--- EXERCISE ---
Would you print the records below from the first line through the line containing "#### [Ссылка на", skipping the pictures?

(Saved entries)
=== Begin Enclosure ===
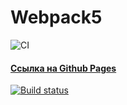 # Webpack5

![CI](https://github.com/<AlexandrYaskevich>/<git@github.com:AlexandrYaskevich/teste2ehomework.git>/actions/workflows/web.yml/badge.svg)

#### [Ссылка на Github Pages](https://github.com/AlexandrYaskevich/teste2ehomework)

[![Build status](https://ci.appveyor.com/api/projects/status/qcbdpysild3dgmnb?svg=true)](https://ci.appveyor.com/project/AlexandrYaskevich/teste2ehomework)
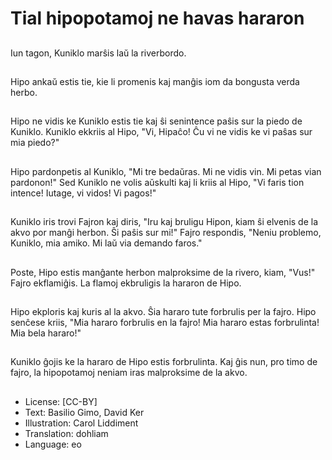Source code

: # Tial hipopotamoj ne havas hararon

##
Iun tagon, Kuniklo marŝis laŭ la riverbordo.

##
Hipo ankaŭ estis tie, kie li promenis kaj manĝis iom da bongusta verda herbo.

##
Hipo ne vidis ke Kuniklo estis tie kaj ŝi senintence paŝis sur la piedo de Kuniklo. Kuniklo ekkriis al Hipo, "Vi, Hipaĉo! Ĉu vi ne vidis ke vi paŝas sur mia piedo?"

##
Hipo pardonpetis al Kuniklo, "Mi tre bedaŭras. Mi ne vidis vin. Mi petas vian pardonon!" Sed Kuniklo ne volis aŭskulti kaj li kriis al Hipo, "Vi faris tion intence! Iutage, vi vidos! Vi pagos!"

##
Kuniklo iris trovi Fajron kaj diris, "Iru kaj bruligu Hipon, kiam ŝi elvenis de la akvo por manĝi herbon. Ŝi paŝis sur mi!" Fajro respondis, "Neniu problemo, Kuniklo, mia amiko. Mi laŭ via demando faros."

##
Poste, Hipo estis manĝante herbon malproksime de la rivero, kiam, "Vus!" Fajro ekflamiĝis. La flamoj ekbruligis la hararon de Hipo.

##
Hipo ekploris kaj kuris al la akvo. Ŝia hararo tute forbrulis per la fajro. Hipo senĉese kriis, "Mia hararo forbrulis en la fajro! Mia hararo estas forbrulinta! Mia bela hararo!"

##
Kuniklo ĝojis ke la hararo de Hipo estis forbrulinta. Kaj ĝis nun, pro timo de fajro, la hipopotamoj neniam iras malproksime de la akvo.

##
* License: [CC-BY]
* Text: Basilio Gimo, David Ker
* Illustration: Carol Liddiment
* Translation: dohliam
* Language: eo
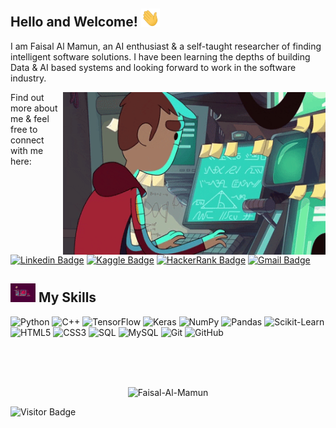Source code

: 

<!--
**Faisal-Al-Mamun/Faisal-Al-Mamun** is a ✨ _special_ ✨ repository because its `README.md` (this file) appears on your GitHub profile.

Here are some ideas to get you started:

- 🔭 I’m currently working on ...
- 🌱 I’m currently learning ...
- 👯 I’m looking to collaborate on ...
- 🤔 I’m looking for help with ...
- 💬 Ask me about ...
- 📫 How to reach me: ...
- 😄 Pronouns: ...
- ⚡ Fun fact: ...
- 📫 How to reach me: ...
-->



## Hello and Welcome! <img src="https://raw.githubusercontent.com/Faisal-Al-Mamun/Faisal-Al-Mamun/main/wave.gif" width="30px">

I am Faisal Al Mamun, an AI enthusiast & a self-taught researcher of finding intelligent software solutions. I have been learning the depths of building Data & AI based systems and looking forward to work in the software industry. 

<img align="right" alt="GIF" src="https://raw.githubusercontent.com/Faisal-Al-Mamun/Faisal-Al-Mamun/main/animated_coder.gif" width="420" height="260" />

Find out more about me & feel free to connect with me here:

[![Linkedin Badge](https://img.shields.io/badge/-FaisalAlMamun-blue?style=flat-square&logo=Linkedin&logoColor=white&link=https://www.linkedin.com/in/faisal-al-mamun-0097961a7/)](https://www.linkedin.com/in/faisal-al-mamun-0097961a7/)
[![Kaggle Badge](https://img.shields.io/badge/-FaisalAlMamun-purple?style=flat-square&logo=kaggle&logoColor=white&link=https://www.kaggle.com/faisalalmamun007)](https://www.kaggle.com/faisalalmamun007)
[![HackerRank Badge](https://img.shields.io/badge/-Faisal_Al_Mamun-yellow?style=flat-square&logo=HackerRank&logoColor=black&link=https://www.hackerrank.com/Faisal_Al_Mamun)](https://www.hackerrank.com/Faisal_Al_Mamun)
[![Gmail Badge](https://img.shields.io/badge/-faisalalmamun007@gmail.com-c14438?style=flat-square&logo=Gmail&logoColor=white&link=mailto:faisalalmamun007@gmail.com)](mailto:faisalalmamun007@gmail.com)

## <img src="https://raw.githubusercontent.com/Faisal-Al-Mamun/Faisal-Al-Mamun/main/coding.gif" width="40px"> My Skills

![Python](https://img.shields.io/badge/-Python-black?style=flat-square&logo=Python)
![C++](https://img.shields.io/badge/-C++-black?style=flat-square&logo=C++)
![TensorFlow](https://img.shields.io/badge/-TensorFlow-black?style=flat-square&logo=TensorFlow)
![Keras](https://img.shields.io/badge/-Keras-black?style=flat-square&logo=Keras)
![NumPy](https://img.shields.io/badge/-NumPy-black?style=flat-square&logo=numpy)
![Pandas](https://img.shields.io/badge/-Pandas-black?style=flat-square&logo=pandas)
![Scikit-Learn](https://img.shields.io/badge/-Scikit_Learn-black?style=flat-square&logo=scikit-learn)
![HTML5](https://img.shields.io/badge/-HTML5-black?style=flat-square&logo=html5&logoColor=white)
![CSS3](https://img.shields.io/badge/-CSS3-black?style=flat-square&logo=css3)
![SQL](https://img.shields.io/badge/-SQL-black?style=flat-square&logo=SQL)
![MySQL](https://img.shields.io/badge/-MySQL-black?style=flat-square&logo=mysql)
![Git](https://img.shields.io/badge/-Git-black?style=flat-square&logo=git)
![GitHub](https://img.shields.io/badge/-GitHub-181717?style=flat-square&logo=github)


<br />
<br />
<br />
<p align="center"> <img src="https://github-readme-stats.vercel.app/api?username=Faisal-Al-Mamun&show_icons=true&theme=nightowl" alt="Faisal-Al-Mamun" />

![Visitor Badge](https://visitor-badge.laobi.icu/badge?page_id=Faisal-Al-Mamun.Faisal-Al-Mamun)
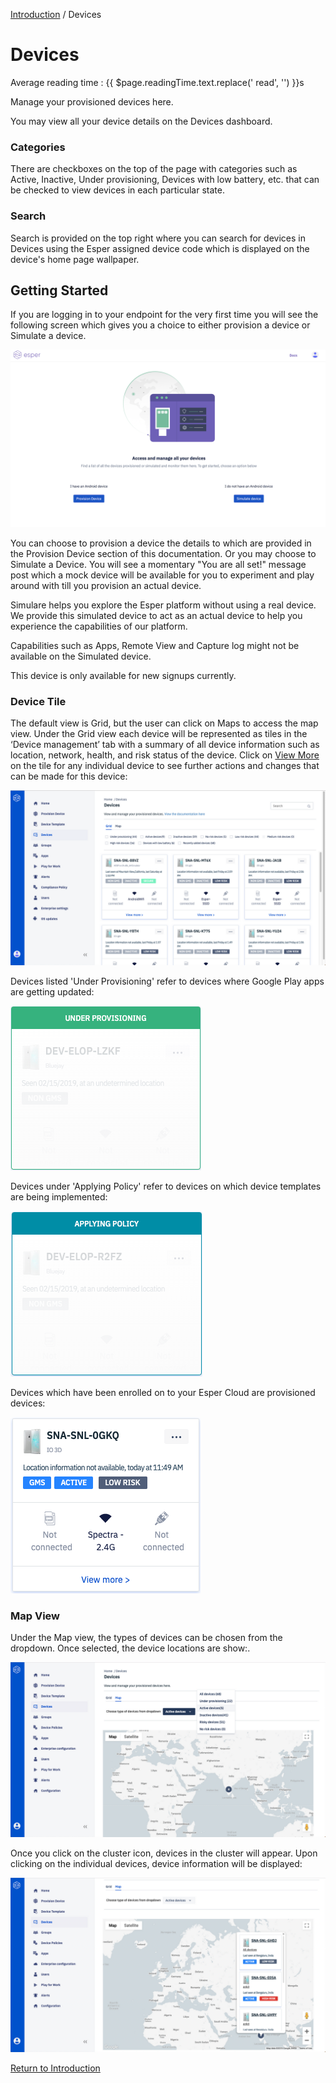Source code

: [Introduction](../index.md) / Devices
# Devices
<div class="avg-reading-time" style="margin-top: 0rem;">Average reading time : {{ $page.readingTime.text.replace(' read', '') }}s</div>


Manage your provisioned devices here.

You may view all your device details on the Devices dashboard.


### Categories

There are checkboxes on the top of the page with categories such as Active, Inactive, Under provisioning, Devices with low battery, etc. that can be checked to view devices in each particular state.

### Search

Search is provided on the top right where you can search for devices in Devices using the Esper assigned device code which is displayed on the device's home page wallpaper.

## Getting Started

If you are logging in to your endpoint for the very first time you will see the following screen which gives you a choice to either provision a device or Simulate a device.

![Simulare](../images/Simulare-1.png)

You can choose to provision a device the details to which are provided in the Provision Device section of this documentation. Or you may choose to Simulate a Device. You will see a momentary "You are all set!" message post which a mock device will be available for you to experiment and play around with till you provision an actual device.

Simulare helps you explore the Esper platform without using a real device. We provide this simulated device to act as an actual device to help you experience the capabilities of our platform. 

Capabilities such as Apps, Remote View and Capture log might not be available on the Simulated device. 

This device is only available for new signups currently.

### Device Tile

The default view is Grid, but the user can click on Maps to access the map view. Under the Grid view each device will be represented as tiles in the ‘Device management’ tab with a summary of all device information such as location, network, health, and risk status of the device. Click on [View More](-/index.md) on the tile for any individual device to see further actions and changes that can be made for this device:

![Device Management](../../assets/OLD_DASHBOARD/1_DM.png)

Devices listed 'Under Provisioning' refer to devices where Google Play apps are getting updated:

![Device Management](../../assets/OLD_DASHBOARD/Under_Provisioning.png)

Devices under 'Applying Policy' refer to devices on which device templates are being implemented:

![Device Management](../../assets/OLD_DASHBOARD/Applying_Policy.png)

Devices which have been enrolled on to your Esper Cloud are provisioned devices:

![Device Management](../../assets/OLD_DASHBOARD/Provisioned.png)

### Map View

Under the Map view, the types of devices can be chosen from the dropdown. Once selected, the device locations are show:.

![Device Management](../../assets/OLD_DASHBOARD/1.1_DM.png)

Once you click on the cluster icon, devices in the cluster will appear. Upon clicking on the individual devices, device information will be displayed:

![Device Template](../../assets/OLD_DASHBOARD/1.2_DM.png)

[Return to Introduction](../index.md)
=== End Enclosure ===
--- YOUR RESPONSE ---
 # Webpack5

![CI](https://github.com/<AlexandrYaskevich>/<git@github.com:AlexandrYaskevich/teste2ehomework.git>/actions/workflows/web.yml/badge.svg)

#### [Ссылка на Github Pages](https://github.com/AlexandrYaskevich/teste2ehomework)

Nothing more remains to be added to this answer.